In order to ensure the bending resistance of the bearing element 3, the bearing element 3 can be a steel wire rope in practical application. The structure of the steel wire rope is in a 1+6 type stranding mode so as to meet the bending resistance of the steel wire rope.

The embodiment also discloses a manufacturing method of the omnidirectional forklift video monitoring trailing cable, which comprises the following steps:

s1, manufacturing a video monitoring wire core: stranding a plurality of metal wire guide bundles into a bundle stranding structure; twisting the stranded structure together to form a conductor; coating an insulating layer outside the conductor to form a lead; twisting the two wires into a twisted pair; arranging a filling layer outside the twisted pair, and covering the twisted pair and the filling layer by using a shielding layer;

s2, arranging a force bearing element and the two video monitoring wire cores in parallel, wherein the force bearing element is arranged between the two video monitoring wire cores;

s3, processing and arranging a sheath layer by taking the force bearing element as a center, and coating the force bearing element and the two video monitoring wire cores by using the flat sheath layer.

When the device is specifically implemented, the metal guide wire is a copper wire, the conductor is a copper conductor, the copper conductor comprises a 3-strand stranding structure, the strand stranding structure comprises 16 copper wires, the 16 copper wires are stranded to form the strand stranding structure, and then the 3-strand stranding structure is stranded to form the copper conductor.

The omnidirectional forklift video monitoring trailing cable manufactured by the manufacturing method of the omnidirectional forklift video monitoring trailing cable passes a 3.4.3 deflection load 50kg test in GB/T5023.6, the test data exceeds 100,000 times, and the conductor direct current resistance and the characteristic impedance of the cable do not change at all.
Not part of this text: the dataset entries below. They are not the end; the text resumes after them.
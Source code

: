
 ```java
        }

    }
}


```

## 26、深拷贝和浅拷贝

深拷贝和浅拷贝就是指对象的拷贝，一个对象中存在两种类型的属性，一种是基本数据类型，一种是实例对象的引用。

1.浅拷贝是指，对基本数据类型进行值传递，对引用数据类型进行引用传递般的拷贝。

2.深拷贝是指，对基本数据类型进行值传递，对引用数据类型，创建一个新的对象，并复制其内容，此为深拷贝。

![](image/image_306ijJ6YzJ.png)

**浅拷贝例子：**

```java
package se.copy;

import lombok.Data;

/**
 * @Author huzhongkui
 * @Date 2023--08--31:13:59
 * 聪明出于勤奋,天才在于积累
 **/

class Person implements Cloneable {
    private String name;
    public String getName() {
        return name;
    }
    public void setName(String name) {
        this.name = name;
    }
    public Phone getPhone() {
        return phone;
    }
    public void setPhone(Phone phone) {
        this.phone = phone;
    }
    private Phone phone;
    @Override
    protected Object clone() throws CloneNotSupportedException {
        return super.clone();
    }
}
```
The traveling cable is installed on an omnidirectional forklift and used for half a year, and the quality of a customer reaction product is excellent.
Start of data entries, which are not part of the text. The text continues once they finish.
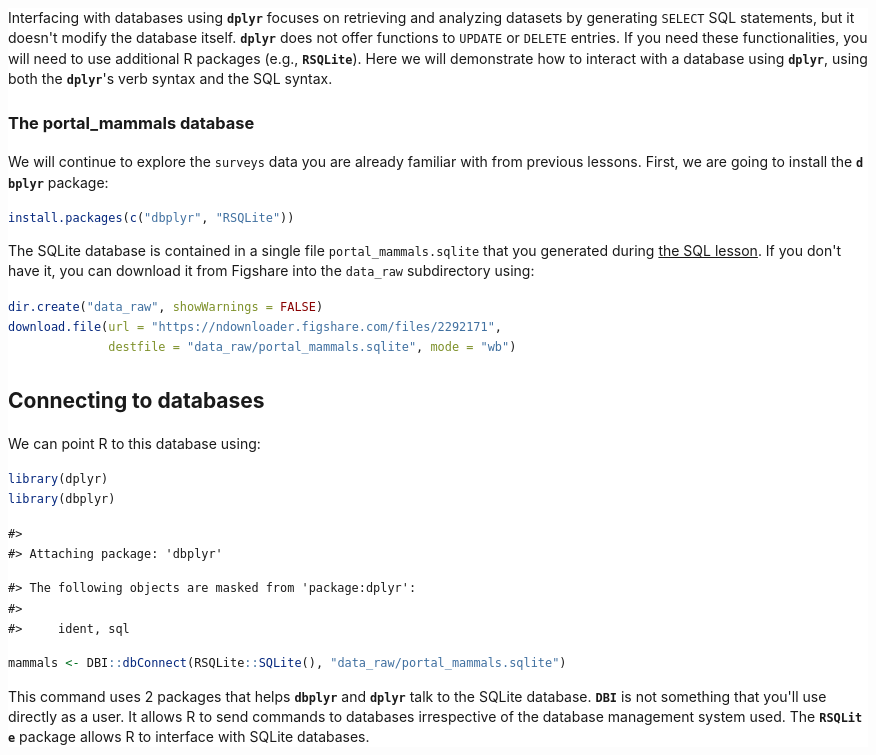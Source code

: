 Interfacing with databases using **`dplyr`** focuses on retrieving and analyzing
datasets by generating `SELECT` SQL statements, but it doesn't modify the
database itself. **`dplyr`** does not offer functions to `UPDATE` or `DELETE`
entries. If you need these functionalities, you will need to use additional R
packages (e.g., **`RSQLite`**). Here we will demonstrate how to interact with a
database using **`dplyr`**, using both the **`dplyr`**'s verb syntax and the SQL syntax.

### The portal\_mammals database

We will continue to explore the `surveys` data you are already familiar with
from previous lessons. First, we are going to install the **`dbplyr`** package:


```r
install.packages(c("dbplyr", "RSQLite"))
```

The SQLite database is contained in a single file `portal_mammals.sqlite`
that you generated during
[the SQL lesson](https://datacarpentry.org/sql-ecology-lesson/00-sql-introduction/index.html).
If you don't have it, you can download it from Figshare into the `data_raw` subdirectory using:


```r
dir.create("data_raw", showWarnings = FALSE)
download.file(url = "https://ndownloader.figshare.com/files/2292171",
              destfile = "data_raw/portal_mammals.sqlite", mode = "wb")
```

## Connecting to databases

We can point R to this database using:


```r
library(dplyr)
library(dbplyr)
```

```{.output}
#> 
#> Attaching package: 'dbplyr'
```

```{.output}
#> The following objects are masked from 'package:dplyr':
#> 
#>     ident, sql
```

```r
mammals <- DBI::dbConnect(RSQLite::SQLite(), "data_raw/portal_mammals.sqlite")
```

This command uses 2 packages that helps **`dbplyr`** and **`dplyr`** talk to the
SQLite database. **`DBI`** is not something that you'll use directly as a user.
It allows R to send commands to databases irrespective of the database management
system used. The **`RSQLite`** package allows R to interface with SQLite databases.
The invention relates to an omnidirectional forklift video monitoring trailing cable and a manufacturing method thereof, which adopt a flat design, a bearing element is arranged in the center, two ends of the trailing cable are respectively provided with a video monitoring wire core, the trailing cable is arranged on a moving guide wheel of an omnidirectional forklift, when two ends of the trailing cable are tightly returned by adopting a clamp, the bearing point of the trailing cable is arranged on the bearing element in the center, but not on the wire core groups at two ends, and the service life of the cable is prolonged. In addition, in the video monitoring wire core, a mode that a plurality of metal guide wires are stranded and then are stranded is adopted, the bending radiuses of all the metal guide wires are consistent, the cable is prevented from being broken when the bending radius is smaller, and the strength of the video monitoring wire core is greatly improved by gap fillers. Therefore, the omnidirectional forklift video monitoring trailing cable and the manufacturing method thereof have the advantages of long service life, high reliability and good stability.

In summary, the embodiments of the present invention are merely exemplary and should not be construed as limiting the scope of the invention. All equivalent changes and modifications made according to the content of the claims of the present invention should fall within the technical scope of the present invention.